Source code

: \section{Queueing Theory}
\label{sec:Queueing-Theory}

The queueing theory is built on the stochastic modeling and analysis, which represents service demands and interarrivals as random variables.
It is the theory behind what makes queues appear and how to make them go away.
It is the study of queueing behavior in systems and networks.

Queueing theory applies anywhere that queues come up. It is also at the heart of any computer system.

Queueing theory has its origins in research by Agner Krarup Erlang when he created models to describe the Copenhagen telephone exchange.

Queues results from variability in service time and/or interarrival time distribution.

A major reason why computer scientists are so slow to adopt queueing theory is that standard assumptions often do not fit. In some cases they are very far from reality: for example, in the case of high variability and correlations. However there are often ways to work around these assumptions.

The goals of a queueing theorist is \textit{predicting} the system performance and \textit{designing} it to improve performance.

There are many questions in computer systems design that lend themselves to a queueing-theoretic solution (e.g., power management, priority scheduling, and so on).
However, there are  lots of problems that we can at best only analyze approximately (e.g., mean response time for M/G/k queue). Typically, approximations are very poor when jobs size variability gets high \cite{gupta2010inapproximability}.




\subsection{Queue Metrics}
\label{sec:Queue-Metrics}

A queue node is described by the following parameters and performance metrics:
════════════════════
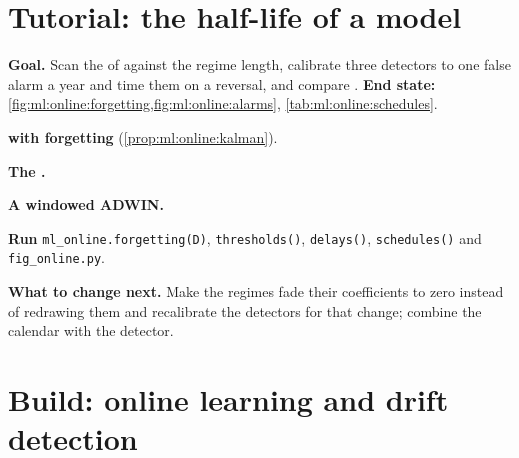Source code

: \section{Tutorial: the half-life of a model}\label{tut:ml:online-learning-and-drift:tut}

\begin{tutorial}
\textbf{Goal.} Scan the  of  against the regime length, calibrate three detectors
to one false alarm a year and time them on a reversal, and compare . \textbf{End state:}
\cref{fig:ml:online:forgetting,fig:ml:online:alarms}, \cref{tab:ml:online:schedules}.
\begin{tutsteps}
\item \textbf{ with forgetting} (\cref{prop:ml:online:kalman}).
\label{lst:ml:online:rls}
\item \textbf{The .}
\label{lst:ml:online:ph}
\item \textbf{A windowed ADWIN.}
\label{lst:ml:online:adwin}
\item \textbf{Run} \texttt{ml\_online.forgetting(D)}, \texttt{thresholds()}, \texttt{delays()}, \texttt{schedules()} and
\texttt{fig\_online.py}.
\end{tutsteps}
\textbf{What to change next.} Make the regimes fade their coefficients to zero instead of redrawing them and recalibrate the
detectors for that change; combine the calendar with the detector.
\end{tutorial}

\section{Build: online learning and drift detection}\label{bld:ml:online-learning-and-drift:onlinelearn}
════════════════════
_ASSIGNMENT:_
Wherever the string "learning" appears in the records above, copy the line it sits in.

_OUTPUT OF THE EXERCISE:_
: \section{Tutorial: the half-life of a model}\label{tut:ml:online-learning-and-drift:tut}
\section{Build: online learning and drift detection}\label{bld:ml:online-learning-and-drift:onlinelearn}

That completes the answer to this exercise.